# Whining



## Cavedog (Oct 21, 2010)

I expect puppies to whine from time to time, but my dog who is now 6 months old has started doing it a lot. Is this just a "phase" he is going through? 

He's much more vocal than any other dog I've had. This is my first V, are they more prone to whining than other breeds?


----------



## sarahaf (Aug 17, 2009)

The classic description of a V is that they will whine when they want something or want attention. If the whining is truly 24-7, you might worry the dog was in pain. But if it's only when you're eating something they want or they're bored or want you to take them on an adventure (yes, they can tell when you put your shoes on that you intend to go out soon, and they sometimes have trouble waiting for you to finish getting ready), I'd be less inclined to worry.


----------



## Mischa (Feb 17, 2010)

Mischa whines more than any dog I've ever seen.
glad I'm not alone...


----------



## Cavedog (Oct 21, 2010)

Sara,

Fortunately it's not 24/7 or a pain issue.
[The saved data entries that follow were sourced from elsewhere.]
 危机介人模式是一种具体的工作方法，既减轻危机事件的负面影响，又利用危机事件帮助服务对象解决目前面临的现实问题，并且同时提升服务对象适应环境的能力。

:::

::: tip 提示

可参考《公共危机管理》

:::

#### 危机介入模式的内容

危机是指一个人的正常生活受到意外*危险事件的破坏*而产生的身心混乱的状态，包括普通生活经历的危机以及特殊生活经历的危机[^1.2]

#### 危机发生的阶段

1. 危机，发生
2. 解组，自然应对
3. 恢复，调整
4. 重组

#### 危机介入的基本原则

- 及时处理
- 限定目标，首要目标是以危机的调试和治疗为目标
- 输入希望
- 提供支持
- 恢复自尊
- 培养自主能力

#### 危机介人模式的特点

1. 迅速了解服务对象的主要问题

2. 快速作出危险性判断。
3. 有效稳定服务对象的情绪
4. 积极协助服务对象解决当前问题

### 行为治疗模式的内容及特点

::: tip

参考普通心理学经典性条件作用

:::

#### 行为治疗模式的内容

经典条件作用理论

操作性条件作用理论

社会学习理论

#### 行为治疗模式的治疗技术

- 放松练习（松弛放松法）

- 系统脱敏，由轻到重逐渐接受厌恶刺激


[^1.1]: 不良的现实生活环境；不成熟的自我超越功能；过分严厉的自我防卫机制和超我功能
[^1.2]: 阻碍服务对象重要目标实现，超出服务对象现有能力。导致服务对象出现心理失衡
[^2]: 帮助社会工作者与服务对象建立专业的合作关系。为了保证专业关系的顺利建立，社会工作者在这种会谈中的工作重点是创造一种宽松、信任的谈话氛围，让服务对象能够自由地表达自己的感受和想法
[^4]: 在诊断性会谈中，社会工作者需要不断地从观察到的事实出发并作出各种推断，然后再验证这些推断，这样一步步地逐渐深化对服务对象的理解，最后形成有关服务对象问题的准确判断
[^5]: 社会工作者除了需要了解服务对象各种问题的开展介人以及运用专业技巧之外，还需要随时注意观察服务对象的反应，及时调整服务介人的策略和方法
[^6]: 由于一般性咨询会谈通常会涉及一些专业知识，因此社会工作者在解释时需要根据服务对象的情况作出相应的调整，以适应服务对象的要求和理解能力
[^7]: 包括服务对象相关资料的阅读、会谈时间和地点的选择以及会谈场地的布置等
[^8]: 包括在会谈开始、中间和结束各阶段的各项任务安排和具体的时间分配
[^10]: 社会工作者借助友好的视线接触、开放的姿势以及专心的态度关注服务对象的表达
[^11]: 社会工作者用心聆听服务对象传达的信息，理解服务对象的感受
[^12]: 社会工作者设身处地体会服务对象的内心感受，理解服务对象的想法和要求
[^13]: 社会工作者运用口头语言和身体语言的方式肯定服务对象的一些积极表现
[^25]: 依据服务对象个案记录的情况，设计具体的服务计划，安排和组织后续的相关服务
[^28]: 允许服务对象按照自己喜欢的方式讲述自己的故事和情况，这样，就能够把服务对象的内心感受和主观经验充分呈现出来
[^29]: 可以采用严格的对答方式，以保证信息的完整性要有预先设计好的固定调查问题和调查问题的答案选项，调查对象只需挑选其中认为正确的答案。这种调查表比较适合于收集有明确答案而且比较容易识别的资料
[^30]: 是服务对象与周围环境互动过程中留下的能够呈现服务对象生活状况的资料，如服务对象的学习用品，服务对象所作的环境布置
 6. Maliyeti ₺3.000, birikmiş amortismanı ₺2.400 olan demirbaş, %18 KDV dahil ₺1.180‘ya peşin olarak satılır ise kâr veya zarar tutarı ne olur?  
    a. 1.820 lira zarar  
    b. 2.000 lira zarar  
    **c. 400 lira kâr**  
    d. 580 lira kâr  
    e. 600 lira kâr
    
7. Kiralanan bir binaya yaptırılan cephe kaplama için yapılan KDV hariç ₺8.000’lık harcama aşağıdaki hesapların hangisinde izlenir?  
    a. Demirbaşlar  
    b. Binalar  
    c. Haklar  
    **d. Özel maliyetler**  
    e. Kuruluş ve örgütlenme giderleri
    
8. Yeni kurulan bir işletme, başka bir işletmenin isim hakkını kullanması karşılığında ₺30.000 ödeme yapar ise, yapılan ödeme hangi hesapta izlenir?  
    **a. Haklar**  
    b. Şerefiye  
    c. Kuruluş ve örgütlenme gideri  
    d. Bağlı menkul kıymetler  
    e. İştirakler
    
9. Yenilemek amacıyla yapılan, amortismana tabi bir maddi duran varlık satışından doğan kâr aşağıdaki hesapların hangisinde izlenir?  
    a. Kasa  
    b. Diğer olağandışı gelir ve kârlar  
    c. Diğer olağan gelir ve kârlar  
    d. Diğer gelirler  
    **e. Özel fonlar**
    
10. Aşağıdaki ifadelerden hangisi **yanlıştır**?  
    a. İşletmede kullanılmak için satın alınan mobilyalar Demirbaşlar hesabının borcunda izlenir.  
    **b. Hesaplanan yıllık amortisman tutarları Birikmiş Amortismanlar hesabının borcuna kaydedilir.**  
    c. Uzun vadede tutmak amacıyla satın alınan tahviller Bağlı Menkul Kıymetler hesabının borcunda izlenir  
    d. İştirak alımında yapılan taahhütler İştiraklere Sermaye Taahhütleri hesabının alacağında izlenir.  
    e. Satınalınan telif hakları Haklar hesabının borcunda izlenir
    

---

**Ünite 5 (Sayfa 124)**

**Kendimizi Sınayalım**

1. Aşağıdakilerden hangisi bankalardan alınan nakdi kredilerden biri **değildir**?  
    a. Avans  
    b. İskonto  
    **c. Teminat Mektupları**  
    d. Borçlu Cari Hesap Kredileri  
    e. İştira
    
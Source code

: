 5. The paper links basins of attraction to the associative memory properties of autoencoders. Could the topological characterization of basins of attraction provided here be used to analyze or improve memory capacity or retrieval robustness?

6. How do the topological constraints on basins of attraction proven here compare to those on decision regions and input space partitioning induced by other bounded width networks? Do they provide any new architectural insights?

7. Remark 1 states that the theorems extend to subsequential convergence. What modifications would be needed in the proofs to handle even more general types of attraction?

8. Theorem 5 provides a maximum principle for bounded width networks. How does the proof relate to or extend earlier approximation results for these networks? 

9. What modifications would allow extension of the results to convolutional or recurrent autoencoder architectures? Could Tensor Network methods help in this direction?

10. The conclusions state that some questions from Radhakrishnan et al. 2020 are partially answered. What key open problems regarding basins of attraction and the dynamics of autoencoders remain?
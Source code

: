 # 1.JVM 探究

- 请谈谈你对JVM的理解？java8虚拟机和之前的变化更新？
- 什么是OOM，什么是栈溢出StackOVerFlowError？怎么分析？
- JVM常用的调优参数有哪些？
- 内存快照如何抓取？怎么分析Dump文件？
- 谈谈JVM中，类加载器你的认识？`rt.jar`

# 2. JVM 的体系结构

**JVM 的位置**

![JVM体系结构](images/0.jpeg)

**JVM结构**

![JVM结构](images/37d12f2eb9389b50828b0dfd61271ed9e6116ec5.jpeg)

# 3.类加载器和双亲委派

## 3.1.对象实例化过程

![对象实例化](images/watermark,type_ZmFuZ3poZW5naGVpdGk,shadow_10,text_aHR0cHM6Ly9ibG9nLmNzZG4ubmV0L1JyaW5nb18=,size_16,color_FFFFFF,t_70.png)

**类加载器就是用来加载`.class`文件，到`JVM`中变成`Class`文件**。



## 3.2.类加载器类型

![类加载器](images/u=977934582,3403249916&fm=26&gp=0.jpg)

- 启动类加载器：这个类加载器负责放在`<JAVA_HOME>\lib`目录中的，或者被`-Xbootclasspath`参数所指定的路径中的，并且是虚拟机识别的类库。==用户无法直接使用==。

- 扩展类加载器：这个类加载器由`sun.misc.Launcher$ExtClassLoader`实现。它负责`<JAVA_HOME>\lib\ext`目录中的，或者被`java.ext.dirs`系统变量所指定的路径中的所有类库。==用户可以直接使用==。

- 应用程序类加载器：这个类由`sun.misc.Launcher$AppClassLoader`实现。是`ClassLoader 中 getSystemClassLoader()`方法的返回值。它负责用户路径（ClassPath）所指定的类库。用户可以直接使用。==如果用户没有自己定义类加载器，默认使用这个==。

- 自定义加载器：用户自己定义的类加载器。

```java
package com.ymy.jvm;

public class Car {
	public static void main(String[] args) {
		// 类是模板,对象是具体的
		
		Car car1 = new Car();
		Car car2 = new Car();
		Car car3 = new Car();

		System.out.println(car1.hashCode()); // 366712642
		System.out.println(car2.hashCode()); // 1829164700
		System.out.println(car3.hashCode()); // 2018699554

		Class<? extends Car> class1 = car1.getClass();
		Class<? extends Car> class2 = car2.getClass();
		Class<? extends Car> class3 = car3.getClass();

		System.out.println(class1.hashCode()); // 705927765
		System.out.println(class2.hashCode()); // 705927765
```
He does it for obvious reasons, like when he stares up at the place where his treats are kept and starts whining, or when he has been told to stay in a certain spot when someone comes to the door.

Bruce


----------



## sarahaf (Aug 17, 2009)

Bruce,

Sounds pretty typical. As far as being told to stay or wait, our obedience class instructor even said that's typical for all breeds when they're learning self-control. Yeah, they can definitely be like babies sometimes.

Sarah


----------



## Mercutio (Jan 18, 2010)

Merc (who is now 3) sometimes even 'stamps his foot' when he has been told to "stay" in the face of something he really really wants. If he is sitting he will whine and then pick up one foot and put it down again. I guess its not really a foot-stomping tanty but is really him going to get up then realising he has to stay put. It is so hard not to see human behaviours in them sometimes ;D

He has a worse noise than a whine too - kind of a cross between a bark a growl and and howl. Mostly used when he is very excited and NOT GETTING ENOUGH ATTENTION FROM THE HUMANS. Specially if said humans are paying attention to the cat instead.


----------



## sarahaf (Aug 17, 2009)

Rosie does kind of a whine-howl-bark when she is mad because she is in her crate and we are eating.


----------



## Tulip (Feb 14, 2010)

The only time Semper made a noise was when he had his op, that said he does a very good SIGH and has a trademark thundering run and stamp when we are walking and he wants his ball or frisbe thrown for him!


----------



## jld640 (Sep 29, 2010)

Savannah is 15 weeks old. She whines when she wants something, escalates the volume to make sure I hear her, then sort of moans when she finally realizes she won't get whatever it is and gives up.


----------



## Keneomac (Oct 12, 2010)

Darwin is also a whiner. He whines and if he doesn't get what he wants he lowers the volume of the whine to just barely audible. A combination of ignoring and telling him to be quiet solves the issue nicely, though we sometimes have to use the spray bottle with water to make our point.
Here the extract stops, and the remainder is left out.